Persistent identifiers for local collections

That was the topic discussed recently by OCLC Research Library Partners metadata managers, initiated by Jackie Shieh of George Washington University, Naun Chew of Cornell and Dawn Hale of Johns Hopkins University. Information professionals want to repurpose, present and connect the data they have created and curated from century-old standards and practices by publishing library metadata in the linked data framework. Recent linked data efforts have highlighted the importance of identifiers— a unique alphanumeric string associated with a digital object and resolvable globally over networks via specific protocols that is unambiguous to use, find, and identify the resource. Local identifiers cannot be shared or re-used. We need identifiers to be unchanging over time, and independent of where the digital object is or will be stored, that is, “persistent”. Persistent identifiers help collections become accessible globally, as they can be used, shared and re-used.

The practice for assigning identifiers has been inconsistent. Focus group members noted that maintaining identifiers and losing semantics when mapping one identifier system to another as particular challenges.

Identifiers for “works” has been problematic, as there is no consensus on what represents a distinct work. Two different workflows were mentioned: 1) find an OCLC work ID and add it to the local record and 2) use local algorithms to cluster records in the local catalog, assign a local identifier, and then match that ID with external sources such as the OCLC work ID.

The discussions were wide-ranging, but tended to focus on identifiers for personal names over other types of entities. The desire to present a comprehensive compilation of scholarly output on faculty profile pages has prompted a number of research libraries to roll out ORCIDs (Open Researcher and Contributor ID) for their faculty. ORCID is seen as a way to address the big gap that currently exists in the LC/NACO and other national authority files that do not customarily include authors of journal articles and other scholarly output. Authority files are used only within the library domain. Funding agencies have begun to require ORCIDs as part of the submission process. Few felt that current authority workflows would scale to cover all an institution’s researchers; some journal articles may have several hundred different “authors” listed from multiple countries. Some researchers are reluctant to use any identifier they are not already using. Faculty can be sensitive about keeping their data private and the potential of “surveillance” or “Big Brotherism” by their institution. Automated ways of comparing faculty output can be seen as threatening.
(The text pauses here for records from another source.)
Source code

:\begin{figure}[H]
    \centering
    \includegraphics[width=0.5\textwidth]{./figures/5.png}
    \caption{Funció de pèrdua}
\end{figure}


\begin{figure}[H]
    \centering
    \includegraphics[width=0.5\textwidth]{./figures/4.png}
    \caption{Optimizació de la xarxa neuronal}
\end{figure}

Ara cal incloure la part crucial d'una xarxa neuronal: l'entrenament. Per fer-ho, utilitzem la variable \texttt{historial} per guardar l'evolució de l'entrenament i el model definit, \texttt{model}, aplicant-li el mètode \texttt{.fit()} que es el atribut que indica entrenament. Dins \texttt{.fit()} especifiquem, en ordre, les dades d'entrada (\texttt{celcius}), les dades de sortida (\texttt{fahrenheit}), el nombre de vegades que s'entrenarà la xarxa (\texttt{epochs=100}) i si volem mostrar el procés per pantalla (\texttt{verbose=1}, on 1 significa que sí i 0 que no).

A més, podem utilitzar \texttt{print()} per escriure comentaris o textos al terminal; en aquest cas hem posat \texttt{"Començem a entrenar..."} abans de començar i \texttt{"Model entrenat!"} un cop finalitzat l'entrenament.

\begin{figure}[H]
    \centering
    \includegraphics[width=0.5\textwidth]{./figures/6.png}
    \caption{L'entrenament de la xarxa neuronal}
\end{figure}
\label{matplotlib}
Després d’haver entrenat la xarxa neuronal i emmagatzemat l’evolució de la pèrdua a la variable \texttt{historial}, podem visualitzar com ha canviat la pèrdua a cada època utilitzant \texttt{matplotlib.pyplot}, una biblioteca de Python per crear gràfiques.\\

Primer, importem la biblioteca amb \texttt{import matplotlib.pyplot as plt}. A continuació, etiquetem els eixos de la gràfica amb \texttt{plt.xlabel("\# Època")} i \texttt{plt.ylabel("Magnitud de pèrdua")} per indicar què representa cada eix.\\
Some outstanding issues with name identifiers:

Some researchers already have a half-dozen or more ORCIDs as well as other identifiers.
Skeletal entries make it difficult to determine whether they represent the same or different people.
ORCID relies on self-registration, so the deceased are not covered. To be comprehensive, more than one identifier system is needed.
There’s an emerging need for a name reconciliation service that can link multiple identifiers representing the same person.
For identifiers registered through VIVO, it’s unclear what happens when the person moves to a new institution, retires or dies.
Libraries’ data suppliers and system vendors need to support persistent identifiers.

Identifiers for organizations are even more complex than those for persons, as organizations can merge, split, acquire other organizations, have multiple hierarchies, change locations, etc. The Representing Organizations in ISNI Task Group is documenting these issues and recommending some ways to better represent organizations with International Standard Name Identifiers (ISO 27729). These identifiers are important to accurately reflect researchers’ affiliations so that institutions can compile and report their scholarly output easily. Digital Science’s newly released GRID (Global Research Identifier Database) includes ISNI identifiers and maps institutions through GeoNames. GRID is seen as a way to help facilitate linking and promoting the work of the organization.
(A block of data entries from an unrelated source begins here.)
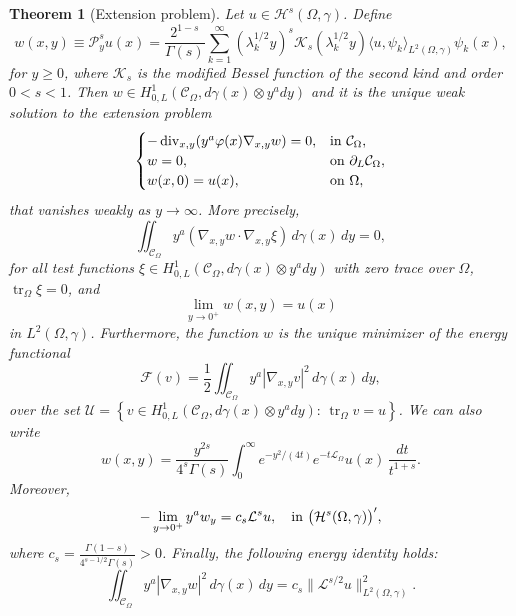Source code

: \documentclass[a4paper,10pt,reqno]{amsart}
\newtheorem{theorem}{Theorem}[section]
\numberwithin{equation}{section}
\begin{document}
\begin{theorem}[Extension problem]\label{extensth}
Let $u\in\mathcal{H}^s(\Omega,\gamma)$. Define
\begin{equation}
w(x,y)\equiv\mathcal{P}_y^su(x)=
\frac{2^{1-s}}{\Gamma(s)}\sum_{k=1}^{\infty}(\lambda_k^{1/2}y)^s\mathcal{K}_s(\lambda_k^{1/2}y)
\langle u,\psi_{k}\rangle_{L^{2}(\Omega,\gamma)}\psi_{k}(x),
\label{trueextens}
\end{equation}
for $y\geq0$, where $\mathcal{K}_s$ is the modified Bessel function of the second kind and order $0<s<1$.
Then $w\in H_{0,L}^{1}(\mathcal{C}_{\Omega},d\gamma(x)\otimes y^ady)$ and it is the
unique weak solution to the extension problem
\begin{equation}
\begin{cases}
-\operatorname{div}_{x,y}(y^a\varphi(x)\nabla_{x,y}w)=0,&\hbox{in}~\mathcal{C}_{\Omega},\\
w=0, & \hbox{on}~\partial_{L}\mathcal{C}_{\Omega},\\
w(x,0)=u(x), & \hbox{on}~\Omega,
\end{cases}
\label{extensionproblem}%
\end{equation}
that vanishes weakly as $y\to\infty$. More precisely,
\[
\iint_{\mathcal{C}_{\Omega}}y^a(\nabla_{x,y}w\cdot\nabla_{x,y}\xi)\,d\gamma
(x)\,dy=0,
\]
for all test functions $\xi\in H_{0,L}^{1}(\mathcal{C}_{\Omega},d\gamma
(x)\otimes y^ady)$ with zero trace over $\Omega$, $\operatorname{tr}_{\Omega}%
\xi=0$, and
\[
\lim_{y\rightarrow0^{+}}w(x,y)=u(x)
\]
in $L^{2}(\Omega,\gamma)$. Furthermore, the function $w$ is the unique
minimizer of the energy functional
\begin{equation}
\mathcal{F}(v)=\frac{1}{2}\iint_{\mathcal{C}_{\Omega}}y^a|\nabla_{x,y}%
v|^{2}\,d\gamma(x)\,dy, \label{energufunct}%
\end{equation}
over the set $\mathcal{U}=\left\{  v\in H_{0,L}^{1}(\mathcal{C}_{\Omega
},d\gamma(x)\otimes y^ady):\,\operatorname{tr}_{\Omega}v=u\right\}  $.
We can also write
\begin{equation}
w(x,y)=\frac{y^{2s}}{4^s\Gamma(s)}\int_{0}^{\infty}e^{-y^{2}/(4t)}
e^{-t\mathcal{L}_{\Omega}}u(x)\,\frac{dt}{t^{1+s}}.\label{StingaTorreasemigr}
\end{equation}
Moreover,
$$-\lim_{y\rightarrow0^{+}}y^aw_{y}=c_s\mathcal{L}^su,\quad\hbox{in}~\big(\mathcal{H}^s
(\Omega,\gamma)\big)^{\prime},$$
where $c_s=\frac{\Gamma(1-s)}{4^{s-1/2}\Gamma(s)}>0$. Finally, the following energy identity holds:
\begin{equation}\label{importidentity}
\iint_{\mathcal{C}_{\Omega}}y^a|\nabla_{x,y}w|^{2}\,d\gamma(x)\,dy=
c_s\|\mathcal{L}^{s/2}u\|^{2}_{L^{2}(\Omega,\gamma)}.
\end{equation}
\end{theorem}
\end{document}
Identifiers for data sets such as digital resources and collections in institutional repositories include system-generated IDs, locally-minted identifiers, PURL handles, DOIs (Digital Object Identifiers), URIs, URNs and ARKs (Archival Resource Keys). Some are using DataCite to mint and publish DOIs. Resources can have both multiple copies and versions and change over time. Institutional repositories used as collaborative spaces can lead to multiple publications from the same data sets. Libraries want to be able to link related pieces such as preprints, supplementary data and images with the publication. Multiple DOIs pointing to the same object pose a problem. Some libraries are considering using the EZID created by the California Digital Library to mint and publish unique, long-term identifiers and thus minimize the potential for broken citation links. Ideally, libraries would contribute to a hub for the metadata describing their researchers’ data sets regardless of where the data sets are stored.

Karen Smith-Yoshimura

Karen Smith-Yoshimura, senior program officer, topics related to creating and managing metadata with a focus on large research libraries and multilingual requirements. Karen retired from OCLC November 2020.